# The Evil Within on PS4



## Soul boy 68 (Sep 8, 2013)

Anyone on here started playing the evil within on playstation 4? I have played the first chapter and so far it's very gory, a cross between Saw and Hostal.Not so sure if it will live up to the classic Resident evil on the original Playstation and Resident evil 4.


----------



## Soul boy 68 (Sep 8, 2013)

Hundreds of members on this forum and not one of you bought yourself a copy of the evil within?


----------



## BigJimmyBovine (Jan 23, 2012)

I won't be buying it, that kind of stuff scares the living p**s out of me! Only played about 10mins of Outlast when it was free on PS+ before I turned it off and deleted it. Also managed one lap of the house in the PT demo before I bottled it!


----------



## Soul boy 68 (Sep 8, 2013)

BigJimmyBovine said:


> I won't be buying it, that kind of stuff scares the living p**s out of me! Only played about 10mins of Outlast when it was free on PS+ before I turned it off and deleted it. Also managed one lap of the house in the PT demo before I bottled it!

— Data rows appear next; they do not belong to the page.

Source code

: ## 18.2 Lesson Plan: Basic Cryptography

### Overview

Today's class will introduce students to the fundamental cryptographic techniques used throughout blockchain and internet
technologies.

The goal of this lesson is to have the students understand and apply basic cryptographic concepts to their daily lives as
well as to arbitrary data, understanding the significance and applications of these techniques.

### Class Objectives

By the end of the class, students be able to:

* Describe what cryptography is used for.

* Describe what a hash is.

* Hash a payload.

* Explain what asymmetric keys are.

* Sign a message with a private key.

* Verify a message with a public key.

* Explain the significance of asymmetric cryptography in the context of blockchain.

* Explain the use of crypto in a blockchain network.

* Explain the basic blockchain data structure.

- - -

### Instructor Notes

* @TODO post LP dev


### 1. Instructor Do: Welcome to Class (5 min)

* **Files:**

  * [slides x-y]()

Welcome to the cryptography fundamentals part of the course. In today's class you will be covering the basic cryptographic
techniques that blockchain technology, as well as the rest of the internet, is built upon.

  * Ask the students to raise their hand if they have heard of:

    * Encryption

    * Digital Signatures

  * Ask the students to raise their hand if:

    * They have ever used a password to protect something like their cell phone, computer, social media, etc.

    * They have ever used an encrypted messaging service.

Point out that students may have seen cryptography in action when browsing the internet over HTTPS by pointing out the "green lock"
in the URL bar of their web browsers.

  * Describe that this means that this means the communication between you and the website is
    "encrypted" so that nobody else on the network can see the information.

I like the game very much, it's not as disturbing as Outlast but it sure keeps you on your toes, play it in the dark all alone then it raises the bar big time.


----------



## Ads_ClioV6 (Apr 27, 2014)

completed it twice,3rd go now awesome game,controls a bit bad,bt lack of ammo is like old scholl res evil style,love the game


----------



## Clancy (Jul 21, 2013)

Got this on xbox one, on my second play through now absolutely love it. Got to read all the article pic ups etc to really understand everything that's going on but that's fine by me 

A lot better than most games that have come out on the new consoles so far


----------